(Plain-text document sources)
== Segment start ==
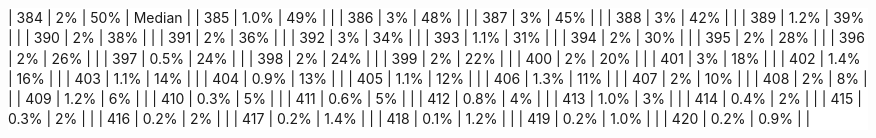 | 384 | 2% | 50% | Median |
| 385 | 1.0% | 49% |  |
| 386 | 3% | 48% |  |
| 387 | 3% | 45% |  |
| 388 | 3% | 42% |  |
| 389 | 1.2% | 39% |  |
| 390 | 2% | 38% |  |
| 391 | 2% | 36% |  |
| 392 | 3% | 34% |  |
| 393 | 1.1% | 31% |  |
| 394 | 2% | 30% |  |
| 395 | 2% | 28% |  |
| 396 | 2% | 26% |  |
| 397 | 0.5% | 24% |  |
| 398 | 2% | 24% |  |
| 399 | 2% | 22% |  |
| 400 | 2% | 20% |  |
| 401 | 3% | 18% |  |
| 402 | 1.4% | 16% |  |
| 403 | 1.1% | 14% |  |
| 404 | 0.9% | 13% |  |
| 405 | 1.1% | 12% |  |
| 406 | 1.3% | 11% |  |
| 407 | 2% | 10% |  |
| 408 | 2% | 8% |  |
| 409 | 1.2% | 6% |  |
| 410 | 0.3% | 5% |  |
| 411 | 0.6% | 5% |  |
| 412 | 0.8% | 4% |  |
| 413 | 1.0% | 3% |  |
| 414 | 0.4% | 2% |  |
| 415 | 0.3% | 2% |  |
| 416 | 0.2% | 2% |  |
| 417 | 0.2% | 1.4% |  |
| 418 | 0.1% | 1.2% |  |
| 419 | 0.2% | 1.0% |  |
| 420 | 0.2% | 0.9% |  |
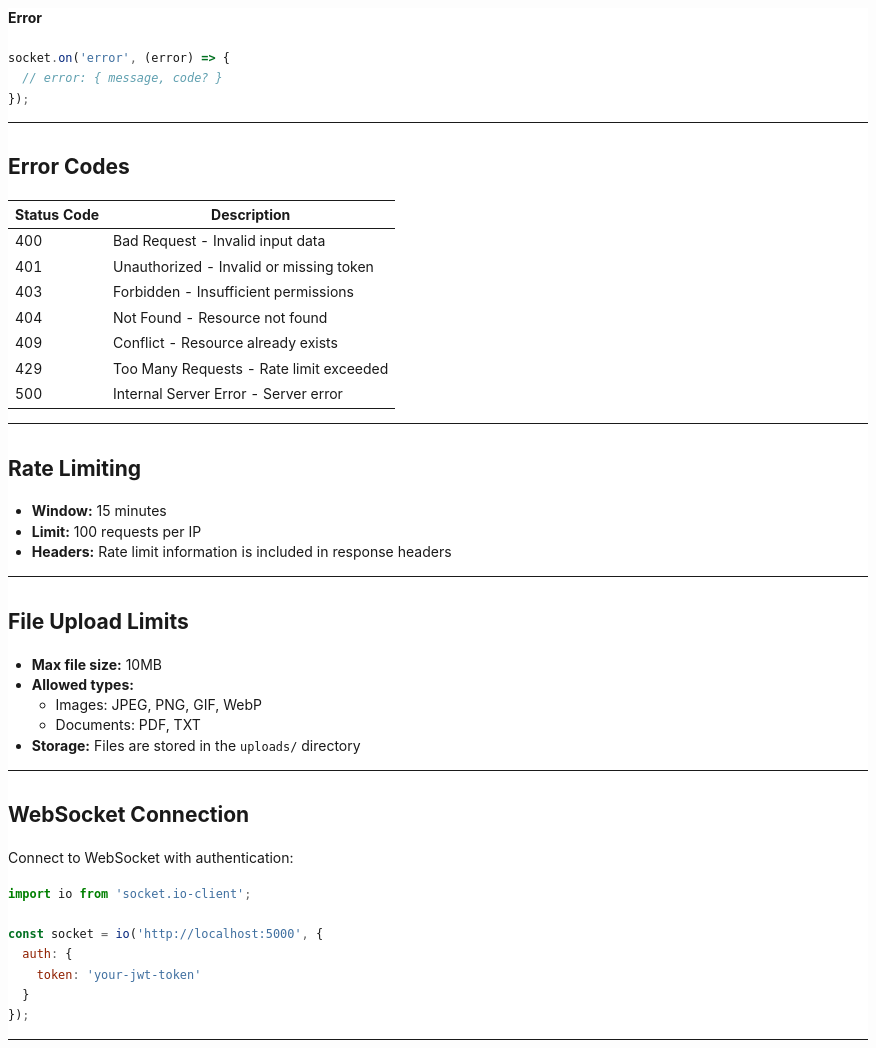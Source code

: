 #### Error
```javascript
socket.on('error', (error) => {
  // error: { message, code? }
});
```

---

## Error Codes

| Status Code | Description |
|-------------|-------------|
| 400 | Bad Request - Invalid input data |
| 401 | Unauthorized - Invalid or missing token |
| 403 | Forbidden - Insufficient permissions |
| 404 | Not Found - Resource not found |
| 409 | Conflict - Resource already exists |
| 429 | Too Many Requests - Rate limit exceeded |
| 500 | Internal Server Error - Server error |

---

## Rate Limiting

- **Window:** 15 minutes
- **Limit:** 100 requests per IP
- **Headers:** Rate limit information is included in response headers

---

## File Upload Limits

- **Max file size:** 10MB
- **Allowed types:** 
  - Images: JPEG, PNG, GIF, WebP
  - Documents: PDF, TXT
- **Storage:** Files are stored in the `uploads/` directory

---

## WebSocket Connection

Connect to WebSocket with authentication:
```javascript
import io from 'socket.io-client';

const socket = io('http://localhost:5000', {
  auth: {
    token: 'your-jwt-token'
  }
});
```

---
== Segment end ==
◆ WORK TO BE COMPLETED: Lines that contain "token" are to be copied from the records above.

◆ FINISHED EXERCISE:
| 401 | Unauthorized - Invalid or missing token |
    token: 'your-jwt-token'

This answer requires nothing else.